TV Thunder Public Company Limited
- Native name: บริษัท ทีวี ธันเดอร์ จำกัด (มหาชน)
- Company type: Public company limited
- ISIN: TH6472010003
- Genre: TV shows, dramas, musicals
- Founded: 1993; 33 years ago
- Headquarters: Bangkok, Thailand
- Key people: Sompong Wannipinyo – Chairman; Phatra Pornwanpinyo – Vice President; Pairat Chayudhya – Chairman of the Executive Board; Na Chakkrawan Pinyo – Executive Vice President; Porntit Limthong – managing director; Piyaporn Limthong – Deputy managing director;
- Website: http://www.tvthunder.co.th/

= TV Thunder =

Thai television production company

TV Thunder Public Company Limited is a television production company in Thailand. The company was founded by Sompong Wannapinyo in 1992, and was listed on the Stock Exchange of Thailand in 2014. Patraporn Wannapinyo has been its chairman, executive president and CEO since 2012. The company has several subsidiaries, including Creatist Media Co., Ltd. (advertising) and EM Entertainment (artist management).

== History ==

TV Thunder emerged after Sompong Wannipinyo, the former chairman of Kita Records, sold the business. Four shows currently have their own studios, and more than 200 programmes, including drama, sitcoms, game shows, quiz shows, documentaries, variety shows and talk shows, are broadcast on Thai television stations including Radio Stations Army Television Channel 5, TV BBTV Channel 7, TV Thailand TV Channel 3, television Modern Nine, ITV, TV rights TV, television PPTV.

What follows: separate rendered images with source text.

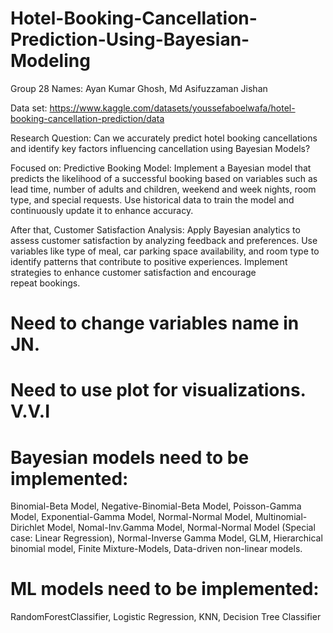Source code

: # Hotel-Booking-Cancellation-Prediction-Using-Bayesian-Modeling
Group 28
Names: Ayan Kumar Ghosh, Md Asifuzzaman Jishan

Data set: https://www.kaggle.com/datasets/youssefaboelwafa/hotel-booking-cancellation-prediction/data

Research Question: Can we accurately predict hotel booking cancellations and identify key factors influencing cancellation using Bayesian Models?

Focused on: Predictive Booking Model:
Implement a Bayesian model that predicts the likelihood of a successful booking based on variables such as lead time, number of adults and children, 
weekend and week nights, room type, and special requests. Use historical data to train the model and continuously update it to enhance accuracy.     


After that, Customer Satisfaction Analysis:
Apply Bayesian analytics to assess customer satisfaction by analyzing feedback and preferences. Use variables like type of meal, car parking space 
availability, and room type to identify patterns that contribute to positive experiences. Implement strategies to enhance customer satisfaction and encourage repeat bookings.


# Need to change variables name in JN.
# Need to use plot for visualizations. V.V.I

# Bayesian models need to be implemented: 
Binomial-Beta Model, Negative-Binomial-Beta Model, Poisson-Gamma Model, Exponential-Gamma Model, Normal-Normal Model, Multinomial-Dirichlet Model, Nomal-Inv.Gamma Model, Normal-Normal Model (Special case: Linear
Regression), Normal-Inverse Gamma Model, GLM, Hierarchical binomial model, Finite Mixture-Models, Data-driven non-linear models. 

# ML models need to be implemented: 
RandomForestClassifier, Logistic Regression, KNN, Decision Tree Classifier
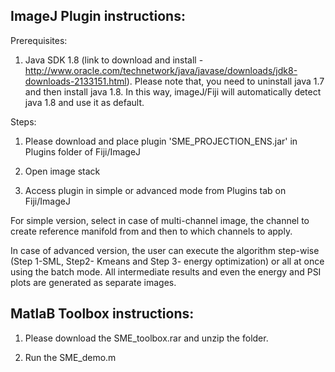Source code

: ## ImageJ Plugin instructions:

Prerequisites:

1. Java SDK 1.8 (link to download and install - http://www.oracle.com/technetwork/java/javase/downloads/jdk8-downloads-2133151.html).
Please note that, you need to uninstall java 1.7 and then install java 1.8. In this way, imageJ/Fiji will automatically detect java 1.8 and use it as default.

Steps:

1. Please download and place plugin 'SME_PROJECTION_ENS.jar' in Plugins folder of Fiji/ImageJ

2. Open image stack

3. Access plugin in simple or advanced mode from Plugins tab on Fiji/ImageJ 

For simple version, select in case of multi-channel image, the channel to create reference manifold from and then to which channels to apply.

In case of advanced version, the user can execute the algorithm step-wise (Step 1-SML, Step2- Kmeans and Step 3- energy optimization) or all at once using the batch mode. All intermediate results and even the energy and PSI plots are generated as separate images.

## MatlaB Toolbox instructions:

1. Please download the SME_toolbox.rar and unzip the folder.

2. Run the SME_demo.m
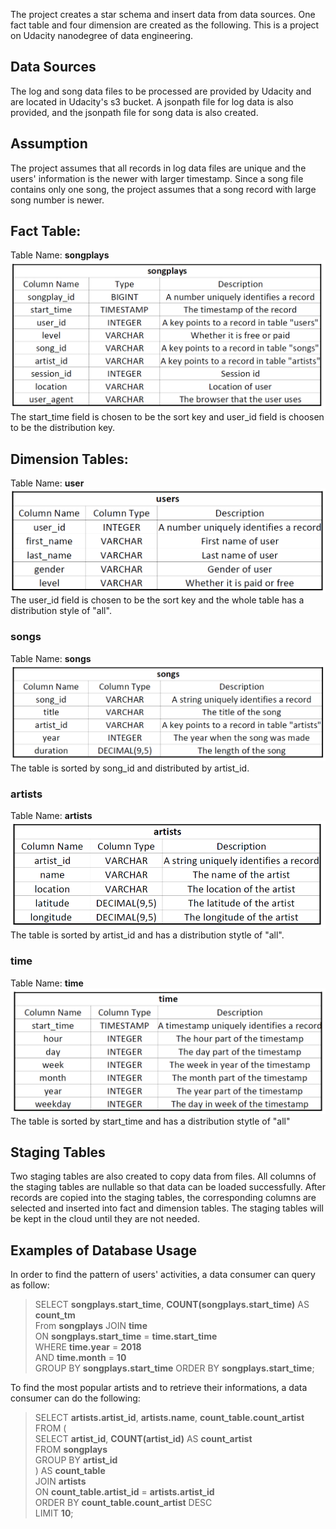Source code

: The project creates a star schema and insert data from data sources. One fact table and four dimension are created as the following. This is a project on Udacity nanodegree of data engineering.
## Data Sources
The log and song data files to be processed are provided by Udacity and are located in Udacity's s3 bucket.  A jsonpath file for log data is also provided, and the jsonpath file for song data is also created.
## Assumption
The project assumes that all records in log data files are unique and the users' information is the newer with larger timestamp.  Since a song file contains only one song, the project assumes that a song record with large song number is newer.
## Fact Table:
Table Name: **songplays**
![songplays](/images/songplays.png)
The start_time field is chosen to be the sort key and user_id field is choosen to be the distribution key.
  

## Dimension Tables:
Table Name: **user**
![users](/images/users.png)
The user_id field is chosen to be the sort key and the whole table has a distribution style of "all".

### songs  
Table Name: **songs**
![songs](/images/songs.png)
The table is sorted by song_id and distributed by artist_id.

### artists
Table Name: **artists**
![artists](/images/artists.png)
The table is sorted by artist_id and has a distribution stytle of "all".

### time
Table Name: **time**
![time](/images/time.png)
The table is sorted by start_time and has a distribution stytle of "all"


## Staging Tables
Two staging tables are also created to copy data from files. All columns of the staging tables are nullable so that data can be loaded successfully. After records are copied into the staging tables, the corresponding columns are selected and inserted into fact and dimension tables.  The staging tables will be kept in the cloud until they are not needed.

## Examples of Database Usage
In order to find the pattern of users' activities, a data consumer can query as follow:
>SELECT **songplays.start_time**, **COUNT(songplays.start_time)** AS **count_tm**   
>From **songplays** JOIN **time**  
>ON **songplays.start_time** = **time.start_time**  
>WHERE **time.year** = **2018**  
>AND **time.month** = **10**  
>GROUP BY **songplays.start_time**
>ORDER BY **songplays.start_time**;  

To find the most popular artists and to retrieve their informations, a data consumer can do the following:
>SELECT **artists.artist_id**, **artists.name**, **count_table.count_artist** FROM (  
>SELECT **artist_id**, **COUNT(artist_id)** AS **count_artist**  
>FROM **songplays**  
>GROUP BY **artist_id**    
>) AS **count_table**  
>JOIN **artists**  
>ON **count_table.artist_id** = **artists.artist_id**  
>ORDER BY **count_table.count_artist** DESC  
>LIMIT **10**;

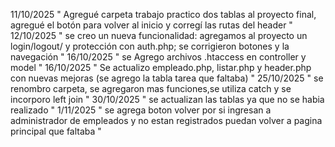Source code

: 11/10/2025 " Agregué carpeta trabajo practico dos tablas al proyecto final, agregué el botón para volver al inicio y corregí las rutas del header "
12/10/2025 " se creo un nueva funcionalidad: agregamos al proyecto un login/logout/ y protección con auth.php; se corrigieron botones y la navegación "
16/10/2025 " se Agrego archivos .htaccess en controller y model "
16/10/2025 " Se actualizo empleado.php, listar.php y header.php con nuevas mejoras (se agrego la tabla tarea que faltaba) "
25/10/2025 " se renombro carpeta, se agregaron mas funciones,se utiliza catch y se incorporo left join "
30/10/2025 " se actualizan las tablas ya que no se habia realizado "
1/11/2025 " se agrega boton volver por si ingresan a administrador de empleados y no estan registrados puedan volver a pagina principal que faltaba "
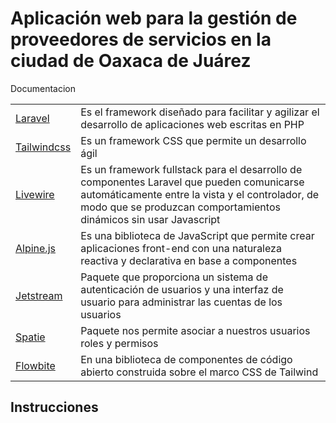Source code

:# Aplicación web para la gestión de proveedores de servicios en la ciudad de Oaxaca de Juárez

Documentacion

|   |   |
|---|---|
|[Laravel](https://laravel.com/docs/11.x)|  Es el framework diseñado para facilitar y agilizar el desarrollo de aplicaciones web escritas en PHP |
|[Tailwindcss](https://tailwindcss.com/docs/installation)| Es un framework CSS que permite un desarrollo ágil |
|[Livewire](https://livewire.laravel.com/docs/quickstart)| Es un framework fullstack para el desarrollo de componentes Laravel que pueden comunicarse automáticamente entre la vista y el controlador, de modo que se produzcan comportamientos dinámicos sin usar Javascript |
|[Alpine.js](https://alpinejs.dev/start-here)| Es una biblioteca de JavaScript que permite crear aplicaciones front-end con una naturaleza reactiva y declarativa en base a componentes |
|[Jetstream](https://jetstream.laravel.com/installation.html)| Paquete que proporciona un sistema de autenticación de usuarios y una interfaz de usuario para administrar las cuentas de los usuarios |
|[Spatie](https://spatie.be/docs/laravel-permission/v6/introduction)| Paquete nos permite asociar a nuestros usuarios roles y permisos |
|[Flowbite](https://flowbite.com/docs/getting-started/introduction/)| En una biblioteca de componentes de código abierto construida sobre el marco CSS de Tailwind |


## Instrucciones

TV Thunder owns a publishing business, Thunder Publishing; TVT Artist Management; and TVT Green Park Studio, located in Ladprao, Bangkok, which is currently the 5th largest studio in Southeast Asia.

== Artists ==

=== Actors ===

- Tul Pakorn Thanasrivanitchai (1992)
- Max Nattapol Diloknawarit (1994)
- Simon Kessler (1990)
- Yimkey Kamolwacharathum Suvitayawat (1998)
- Putter Dechphisit Jarukornapiwat (2002)
- Plan Rathavit Kijworalak (1997)

=== Actresses ===

- Maengmum Pimnitchakun Bumrungkit (1995)
- May Matinee Junsoy (1988)
- Muse Alraphatsaya Suksai (1995)

== Affiliates ==

- Creatist Media
- Thunder Studio
- EM Entertainment

== Works ==

=== TV programs ===

==== Game show/quiz show ====

- Transfer Rum Game (1993–1997) Channel 3
- Master Key For Ever (1994–2000), Channel 3
- Master Key The Winner (2001–2002) Channel 3
- Master Key four (2002–2004) 3.
- Master Key 10 Years Gold (2004) Channel 3
- Master Key of Fun (2005–2007) Channel 3
- Master Key Thailand (2007–2008) Channel 3
- Master Key duo music (1 March 2008 – 4 March 2011) 3.
- Master Key Stage gold box (2017) Channel 3
- Master Key Stage Call for a Cause of avalanche (2017–present) Channel 3
- Eat with the game (1996–2001) Channel 5
- Battle of the Cube (about 1994 – 1997) Channel 9
- Cyber Games (1997–1998) Channel 3
- Thank you Games (1998) Channel 3
- Win a secret code (2541–2545) 3.
- I'm with you (1998–1999) Channel 3
- Little Knight (about 1999) Channel 3
- Game of the Year (2000–2001) Channel 3
- Wade led the actor (2000–2004) 3.
- Big Game (about 2002 – 2004) Channel 3
- Love Overflow (2003–2004) ITV Channel
- Crazy Star STAR FEVER (about 2004 – 2005) Channel 3
- The Hero of the Twenties (2005–2006) Channel 5
- Street Fight Game (2006) Channel 3
- Couple of Games (2007) Channel 5
- Out a Thailand Me a Take for (2011–present) 3
- (acquisition of licenses. FremantleMedia Produced with Creed Media)
- Take Guy Out Thailand (2016, 2016 and 2018). Watch through the Live TV application .
- Ono Duel Game Show (Channel 5)
- Golden mask (2012) Modern nine channels
- Money Bags Million (2012–2014) Channel 5
- Woman's Voice is the heart of the selection (2012–2013) Modern nine channels.
- Woman's Voice Mission Conquest (2013) Modern Nine TV Channel
- Family Fighting Games (2013), Modern Nine TV and Channel 5
- (buy Fuji Television Network license)
- Sing the San Luang (2014–2015) Channel TV.
- Who's asking Thailand Public debate (2015–2012) TV channel
- (Purchase of copyright from Armoza Formats)
- Hidden Singer Thailand Mike Secrets (2015 and 2016) Channel 3
- (NBC Universal purchased by Creation Media)
- The Price is Right Thailand The Price is Right (2015–2022)
- (Purchase of copyright from FremantleMedia)
- Ghost Town Game – Hidden – Ghost (2018) Watched through the application TV line.
- Big Heads Thailand Head of the Big City (2018) Channel One
- (purchased from Sony Picture Television)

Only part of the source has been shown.